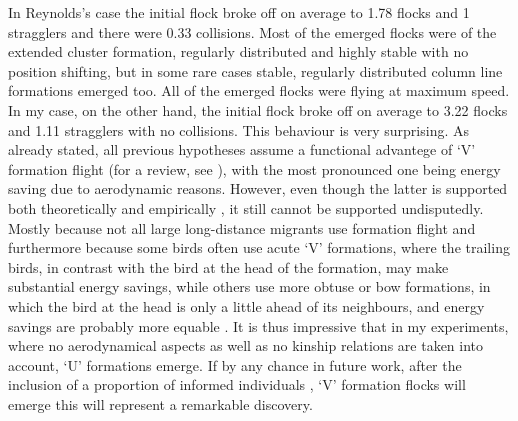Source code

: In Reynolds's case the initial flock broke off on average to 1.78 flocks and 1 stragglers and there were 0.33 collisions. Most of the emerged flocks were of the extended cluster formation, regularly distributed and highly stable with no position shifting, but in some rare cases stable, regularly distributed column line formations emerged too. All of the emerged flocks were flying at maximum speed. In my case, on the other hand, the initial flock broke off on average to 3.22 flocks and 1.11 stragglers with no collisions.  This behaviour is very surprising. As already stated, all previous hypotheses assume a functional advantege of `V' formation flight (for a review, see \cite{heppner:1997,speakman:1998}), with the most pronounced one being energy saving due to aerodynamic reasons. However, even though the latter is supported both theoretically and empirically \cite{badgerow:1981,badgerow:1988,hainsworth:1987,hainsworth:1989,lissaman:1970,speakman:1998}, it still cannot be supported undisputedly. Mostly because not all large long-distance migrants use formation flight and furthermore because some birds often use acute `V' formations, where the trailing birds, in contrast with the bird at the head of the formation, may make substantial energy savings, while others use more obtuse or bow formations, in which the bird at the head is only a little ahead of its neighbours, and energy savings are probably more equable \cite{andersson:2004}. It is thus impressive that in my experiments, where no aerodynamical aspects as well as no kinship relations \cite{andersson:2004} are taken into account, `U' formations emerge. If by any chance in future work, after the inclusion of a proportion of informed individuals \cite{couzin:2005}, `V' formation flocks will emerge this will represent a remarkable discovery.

---

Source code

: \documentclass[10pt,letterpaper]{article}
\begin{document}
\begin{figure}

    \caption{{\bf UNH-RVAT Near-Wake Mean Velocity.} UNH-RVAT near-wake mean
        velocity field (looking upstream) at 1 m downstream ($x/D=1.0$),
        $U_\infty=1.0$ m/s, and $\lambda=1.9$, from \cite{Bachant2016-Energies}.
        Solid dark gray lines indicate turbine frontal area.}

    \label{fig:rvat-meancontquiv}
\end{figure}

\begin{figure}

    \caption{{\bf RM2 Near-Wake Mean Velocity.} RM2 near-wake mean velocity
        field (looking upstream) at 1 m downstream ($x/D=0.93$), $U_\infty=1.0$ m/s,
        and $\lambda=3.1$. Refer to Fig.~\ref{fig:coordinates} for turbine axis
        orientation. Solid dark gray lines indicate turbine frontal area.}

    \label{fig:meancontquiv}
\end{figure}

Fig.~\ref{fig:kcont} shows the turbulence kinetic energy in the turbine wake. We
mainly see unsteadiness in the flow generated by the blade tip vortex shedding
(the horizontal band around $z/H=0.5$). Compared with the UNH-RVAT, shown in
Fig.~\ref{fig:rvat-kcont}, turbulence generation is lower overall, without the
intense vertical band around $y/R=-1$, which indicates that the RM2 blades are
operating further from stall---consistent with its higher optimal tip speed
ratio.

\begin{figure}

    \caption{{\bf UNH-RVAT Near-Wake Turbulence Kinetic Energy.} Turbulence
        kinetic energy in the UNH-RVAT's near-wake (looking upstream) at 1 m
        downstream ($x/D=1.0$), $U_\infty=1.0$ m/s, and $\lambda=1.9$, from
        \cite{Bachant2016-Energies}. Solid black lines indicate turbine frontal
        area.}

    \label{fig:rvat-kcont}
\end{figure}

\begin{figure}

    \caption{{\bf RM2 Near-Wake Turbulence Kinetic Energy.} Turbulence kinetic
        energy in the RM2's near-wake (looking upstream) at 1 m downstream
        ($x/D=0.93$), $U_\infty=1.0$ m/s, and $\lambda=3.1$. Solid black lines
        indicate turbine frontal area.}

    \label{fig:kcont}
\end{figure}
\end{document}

▶ _What you are asked to do_:
Every line in the data that holds the string "lines" should be copied.

▶ _Task answer_:
        Solid dark gray lines indicate turbine frontal area.}
        orientation. Solid dark gray lines indicate turbine frontal area.}
        \cite{Bachant2016-Energies}. Solid black lines indicate turbine frontal
        ($x/D=0.93$), $U_\infty=1.0$ m/s, and $\lambda=3.1$. Solid black lines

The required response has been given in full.